Exercise input Start Marker

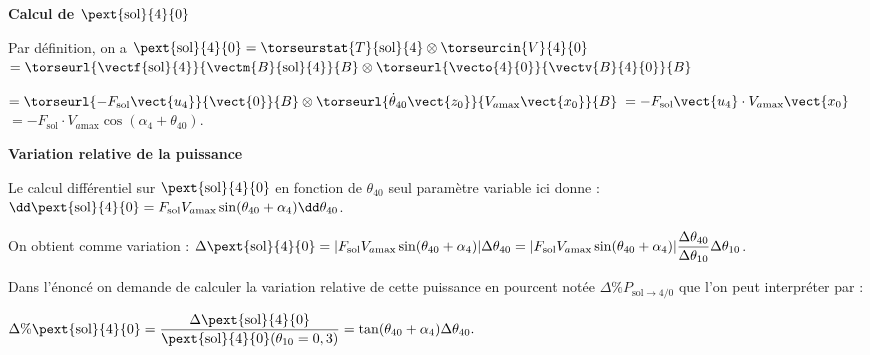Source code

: \documentclass[11pt]{article}
\begin{document}
\begin{UPSTIcorrige}
\textbf{Calcul de $\pext{\text{sol}}{4}{0}$}

Par définition, on a $\pext{\text{sol}}{4}{0} = \torseurstat{T}{\text{sol}}{4} \otimes \torseurcin{V}{4}{0}$
$ = \torseurl{\vectf{\text{sol}}{4}}{\vectm{B}{\text{sol}}{4}}{B} \otimes \torseurl{\vecto{4}{0}}{\vectv{B}{4}{0}}{B}$

$ = \torseurl{-F_{\text{sol}}\vect{u_4}}{\vect{0}}{B} \otimes \torseurl{\dot{\theta}_{40}\vect{z_0}}{V_{a \text{max}} \vect{x_0}}{B} $ $ = -F_{\text{sol}}\vect{u_4} \cdot V_{a \text{max}} \vect{x_0}$
$ = -F_{\text{sol}}\cdot V_{a \text{max}} \cos \left(\alpha_4 + \theta_{40}\right) $.


\textbf{Variation relative de la puissance}


%
%
%
%

Le calcul différentiel sur  $\pext{\text{sol}}{4}{0}$ en fonction de $\theta_{40}$ seul paramètre variable ici donne : 
$
\dd \pext{\text{sol}}{4}{0}=F_{\text{sol}}V_{a \text{max}}\sin (\theta_{40}+\alpha_4)\dd \theta_{40}
$.

On obtient comme variation : 
$
\Delta  \pext{\text{sol}}{4}{0} =\vert F_{\text{sol}}V_{a \text{max}}\sin (\theta_{40}+\alpha_4) \vert\Delta \theta_{40}=\vert F_{\text{sol}}V_{a \text{max}}\sin (\theta_{40}+\alpha_4)\vert\dfrac{\Delta \theta_{40}}{\Delta \theta_{10}} \Delta \theta_{10}
$.



\begin{minipage}{0.55\textwidth}

Dans l'énoncé on demande de calculer la variation relative de cette puissance en pourcent notée $\Delta \% P_{\text{sol}\to 4/0}$ que l'on peut interpréter par : 

$
\Delta \%\pext{\text{sol}}{4}{0}=\dfrac{\Delta \pext{\text{sol}}{4}{0}}{\pext{\text{sol}}{4}{0}(\theta_{10}=0,3)}=\tan (\theta_{40}+\alpha_4)\Delta \theta_{40}.
$


\end{minipage}
\end{UPSTIcorrige}
\end{document}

Exercise input End Marker

What the task requires:
Return all the lines above exactly; none of the pictures should appear.

Solution:
Source code

: \documentclass[11pt]{article}
\begin{document}
\begin{UPSTIcorrige}
\textbf{Calcul de $\pext{\text{sol}}{4}{0}$}

Par définition, on a $\pext{\text{sol}}{4}{0} = \torseurstat{T}{\text{sol}}{4} \otimes \torseurcin{V}{4}{0}$
$ = \torseurl{\vectf{\text{sol}}{4}}{\vectm{B}{\text{sol}}{4}}{B} \otimes \torseurl{\vecto{4}{0}}{\vectv{B}{4}{0}}{B}$

$ = \torseurl{-F_{\text{sol}}\vect{u_4}}{\vect{0}}{B} \otimes \torseurl{\dot{\theta}_{40}\vect{z_0}}{V_{a \text{max}} \vect{x_0}}{B} $ $ = -F_{\text{sol}}\vect{u_4} \cdot V_{a \text{max}} \vect{x_0}$
$ = -F_{\text{sol}}\cdot V_{a \text{max}} \cos \left(\alpha_4 + \theta_{40}\right) $.


\textbf{Variation relative de la puissance}


%
%
%
%

Le calcul différentiel sur  $\pext{\text{sol}}{4}{0}$ en fonction de $\theta_{40}$ seul paramètre variable ici donne : 
$
\dd \pext{\text{sol}}{4}{0}=F_{\text{sol}}V_{a \text{max}}\sin (\theta_{40}+\alpha_4)\dd \theta_{40}
$.

On obtient comme variation : 
$
\Delta  \pext{\text{sol}}{4}{0} =\vert F_{\text{sol}}V_{a \text{max}}\sin (\theta_{40}+\alpha_4) \vert\Delta \theta_{40}=\vert F_{\text{sol}}V_{a \text{max}}\sin (\theta_{40}+\alpha_4)\vert\dfrac{\Delta \theta_{40}}{\Delta \theta_{10}} \Delta \theta_{10}
$.



\begin{minipage}{0.55\textwidth}

Dans l'énoncé on demande de calculer la variation relative de cette puissance en pourcent notée $\Delta \% P_{\text{sol}\to 4/0}$ que l'on peut interpréter par : 

$
\Delta \%\pext{\text{sol}}{4}{0}=\dfrac{\Delta \pext{\text{sol}}{4}{0}}{\pext{\text{sol}}{4}{0}(\theta_{10}=0,3)}=\tan (\theta_{40}+\alpha_4)\Delta \theta_{40}.
$


\end{minipage}
\end{UPSTIcorrige}
\end{document}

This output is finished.